# Task instructions
Copy every line from the records below that holds the word "opens".

======

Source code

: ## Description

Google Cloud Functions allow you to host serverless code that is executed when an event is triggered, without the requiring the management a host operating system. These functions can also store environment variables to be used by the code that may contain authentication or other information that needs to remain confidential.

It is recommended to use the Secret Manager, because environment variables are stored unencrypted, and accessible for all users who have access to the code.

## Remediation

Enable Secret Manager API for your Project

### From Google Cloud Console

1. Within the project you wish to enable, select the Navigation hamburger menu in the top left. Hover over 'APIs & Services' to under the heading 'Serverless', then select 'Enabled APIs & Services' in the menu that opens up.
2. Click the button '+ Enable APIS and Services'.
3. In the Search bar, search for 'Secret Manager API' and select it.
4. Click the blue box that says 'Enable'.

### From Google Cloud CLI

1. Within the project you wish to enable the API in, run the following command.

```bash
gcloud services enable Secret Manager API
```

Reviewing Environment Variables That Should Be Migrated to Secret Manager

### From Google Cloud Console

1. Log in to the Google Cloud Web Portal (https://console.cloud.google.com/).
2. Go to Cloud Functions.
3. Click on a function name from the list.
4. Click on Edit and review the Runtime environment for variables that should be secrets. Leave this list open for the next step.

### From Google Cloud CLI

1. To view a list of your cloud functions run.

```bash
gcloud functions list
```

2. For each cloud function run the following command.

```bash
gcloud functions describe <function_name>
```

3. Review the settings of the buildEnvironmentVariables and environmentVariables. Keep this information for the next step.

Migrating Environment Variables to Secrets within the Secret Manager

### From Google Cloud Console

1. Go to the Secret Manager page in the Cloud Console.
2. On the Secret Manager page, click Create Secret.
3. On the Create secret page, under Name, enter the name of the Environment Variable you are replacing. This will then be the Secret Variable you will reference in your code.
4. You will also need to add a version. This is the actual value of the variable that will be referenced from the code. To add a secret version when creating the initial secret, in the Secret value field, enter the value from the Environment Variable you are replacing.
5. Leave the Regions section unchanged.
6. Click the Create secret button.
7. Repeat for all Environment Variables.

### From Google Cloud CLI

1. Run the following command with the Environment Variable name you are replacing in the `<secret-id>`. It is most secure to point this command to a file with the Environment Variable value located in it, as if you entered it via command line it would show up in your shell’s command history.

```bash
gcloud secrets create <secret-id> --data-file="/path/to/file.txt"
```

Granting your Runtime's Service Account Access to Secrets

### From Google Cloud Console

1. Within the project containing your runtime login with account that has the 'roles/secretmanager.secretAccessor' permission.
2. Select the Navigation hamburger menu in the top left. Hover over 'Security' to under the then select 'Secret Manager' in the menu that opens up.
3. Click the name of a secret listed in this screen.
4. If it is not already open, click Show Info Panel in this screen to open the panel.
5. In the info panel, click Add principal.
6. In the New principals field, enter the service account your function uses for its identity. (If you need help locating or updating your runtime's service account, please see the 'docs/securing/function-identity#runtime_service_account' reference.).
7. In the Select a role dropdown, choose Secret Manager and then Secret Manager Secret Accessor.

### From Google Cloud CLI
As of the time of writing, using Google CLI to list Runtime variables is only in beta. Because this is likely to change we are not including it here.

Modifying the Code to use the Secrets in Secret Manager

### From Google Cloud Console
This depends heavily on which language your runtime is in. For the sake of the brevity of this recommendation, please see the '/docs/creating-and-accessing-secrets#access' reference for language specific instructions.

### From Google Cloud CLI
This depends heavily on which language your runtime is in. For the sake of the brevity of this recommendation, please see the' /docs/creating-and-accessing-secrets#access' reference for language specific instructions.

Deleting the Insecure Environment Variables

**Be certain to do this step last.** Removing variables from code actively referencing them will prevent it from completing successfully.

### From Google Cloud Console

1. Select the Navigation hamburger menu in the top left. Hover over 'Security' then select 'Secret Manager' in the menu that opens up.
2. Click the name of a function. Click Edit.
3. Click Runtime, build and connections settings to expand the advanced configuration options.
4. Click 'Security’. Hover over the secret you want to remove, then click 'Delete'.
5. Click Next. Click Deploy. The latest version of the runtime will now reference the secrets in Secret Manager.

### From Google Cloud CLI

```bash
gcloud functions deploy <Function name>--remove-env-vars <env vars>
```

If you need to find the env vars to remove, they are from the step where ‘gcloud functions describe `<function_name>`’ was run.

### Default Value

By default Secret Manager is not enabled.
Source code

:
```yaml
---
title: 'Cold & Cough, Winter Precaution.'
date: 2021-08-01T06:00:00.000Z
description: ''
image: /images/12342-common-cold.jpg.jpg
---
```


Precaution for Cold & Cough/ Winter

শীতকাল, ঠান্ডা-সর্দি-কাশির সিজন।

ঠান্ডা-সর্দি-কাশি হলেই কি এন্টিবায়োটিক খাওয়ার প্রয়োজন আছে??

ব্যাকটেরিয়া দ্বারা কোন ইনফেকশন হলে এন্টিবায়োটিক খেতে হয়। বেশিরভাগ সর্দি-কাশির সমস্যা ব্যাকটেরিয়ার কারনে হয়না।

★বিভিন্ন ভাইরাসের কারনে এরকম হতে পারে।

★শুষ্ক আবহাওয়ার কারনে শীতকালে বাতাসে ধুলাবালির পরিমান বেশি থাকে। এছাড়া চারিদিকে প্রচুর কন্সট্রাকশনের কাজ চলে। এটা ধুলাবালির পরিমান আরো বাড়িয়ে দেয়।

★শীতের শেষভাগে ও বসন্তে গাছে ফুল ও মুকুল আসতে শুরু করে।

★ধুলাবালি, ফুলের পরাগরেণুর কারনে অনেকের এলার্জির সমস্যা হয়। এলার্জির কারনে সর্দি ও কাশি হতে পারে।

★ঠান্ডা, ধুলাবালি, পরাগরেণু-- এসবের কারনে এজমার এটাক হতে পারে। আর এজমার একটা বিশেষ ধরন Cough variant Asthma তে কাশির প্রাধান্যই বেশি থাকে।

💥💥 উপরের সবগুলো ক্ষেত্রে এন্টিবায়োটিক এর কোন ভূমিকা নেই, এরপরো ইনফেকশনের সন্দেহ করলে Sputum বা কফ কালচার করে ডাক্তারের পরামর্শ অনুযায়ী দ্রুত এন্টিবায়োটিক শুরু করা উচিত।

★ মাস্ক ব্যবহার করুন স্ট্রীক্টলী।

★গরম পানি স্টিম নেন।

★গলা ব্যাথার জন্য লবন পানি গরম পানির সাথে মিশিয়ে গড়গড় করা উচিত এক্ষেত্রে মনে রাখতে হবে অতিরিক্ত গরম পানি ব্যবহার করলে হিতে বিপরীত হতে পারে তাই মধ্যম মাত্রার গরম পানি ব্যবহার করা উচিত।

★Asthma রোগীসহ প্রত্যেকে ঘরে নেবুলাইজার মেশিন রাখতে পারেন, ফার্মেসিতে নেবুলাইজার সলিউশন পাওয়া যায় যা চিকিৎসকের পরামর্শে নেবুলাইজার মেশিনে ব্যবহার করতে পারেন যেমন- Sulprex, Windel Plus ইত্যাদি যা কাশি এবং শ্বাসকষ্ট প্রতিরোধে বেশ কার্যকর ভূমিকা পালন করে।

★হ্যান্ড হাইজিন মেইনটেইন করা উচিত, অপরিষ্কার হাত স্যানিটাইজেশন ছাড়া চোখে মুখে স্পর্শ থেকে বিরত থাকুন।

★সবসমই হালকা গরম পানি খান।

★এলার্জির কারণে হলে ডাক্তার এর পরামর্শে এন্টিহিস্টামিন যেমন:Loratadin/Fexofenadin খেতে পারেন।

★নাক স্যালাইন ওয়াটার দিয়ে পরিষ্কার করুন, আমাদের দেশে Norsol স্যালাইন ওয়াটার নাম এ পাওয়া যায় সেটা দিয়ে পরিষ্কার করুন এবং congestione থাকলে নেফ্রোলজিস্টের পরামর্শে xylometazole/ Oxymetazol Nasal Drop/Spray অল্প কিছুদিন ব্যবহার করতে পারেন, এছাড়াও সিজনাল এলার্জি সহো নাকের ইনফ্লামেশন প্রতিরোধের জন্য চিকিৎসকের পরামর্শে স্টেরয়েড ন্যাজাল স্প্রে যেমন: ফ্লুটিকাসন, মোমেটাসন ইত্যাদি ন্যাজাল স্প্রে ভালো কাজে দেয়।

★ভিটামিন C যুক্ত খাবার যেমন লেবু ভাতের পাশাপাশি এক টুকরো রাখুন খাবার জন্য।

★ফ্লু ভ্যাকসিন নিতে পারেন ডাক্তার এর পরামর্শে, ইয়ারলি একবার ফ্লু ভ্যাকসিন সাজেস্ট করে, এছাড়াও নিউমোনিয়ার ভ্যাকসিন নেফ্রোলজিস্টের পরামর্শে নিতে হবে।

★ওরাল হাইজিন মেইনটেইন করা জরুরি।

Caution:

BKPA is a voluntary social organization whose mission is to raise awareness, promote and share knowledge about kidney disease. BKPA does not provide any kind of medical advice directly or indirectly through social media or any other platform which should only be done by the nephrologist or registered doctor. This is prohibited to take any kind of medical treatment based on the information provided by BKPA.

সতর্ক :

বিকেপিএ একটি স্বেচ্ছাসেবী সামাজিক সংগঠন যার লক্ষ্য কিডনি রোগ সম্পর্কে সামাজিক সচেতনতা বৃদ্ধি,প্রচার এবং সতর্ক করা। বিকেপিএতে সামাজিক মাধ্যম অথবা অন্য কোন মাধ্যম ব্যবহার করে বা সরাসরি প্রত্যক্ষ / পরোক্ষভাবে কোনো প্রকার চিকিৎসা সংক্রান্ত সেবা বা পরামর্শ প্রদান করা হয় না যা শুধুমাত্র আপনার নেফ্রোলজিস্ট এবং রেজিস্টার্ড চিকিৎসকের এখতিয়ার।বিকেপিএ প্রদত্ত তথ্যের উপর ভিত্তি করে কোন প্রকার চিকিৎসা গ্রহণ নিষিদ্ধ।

======

# Task answer
1. Within the project you wish to enable, select the Navigation hamburger menu in the top left. Hover over 'APIs & Services' to under the heading 'Serverless', then select 'Enabled APIs & Services' in the menu that opens up.
2. Select the Navigation hamburger menu in the top left. Hover over 'Security' to under the then select 'Secret Manager' in the menu that opens up.
1. Select the Navigation hamburger menu in the top left. Hover over 'Security' then select 'Secret Manager' in the menu that opens up.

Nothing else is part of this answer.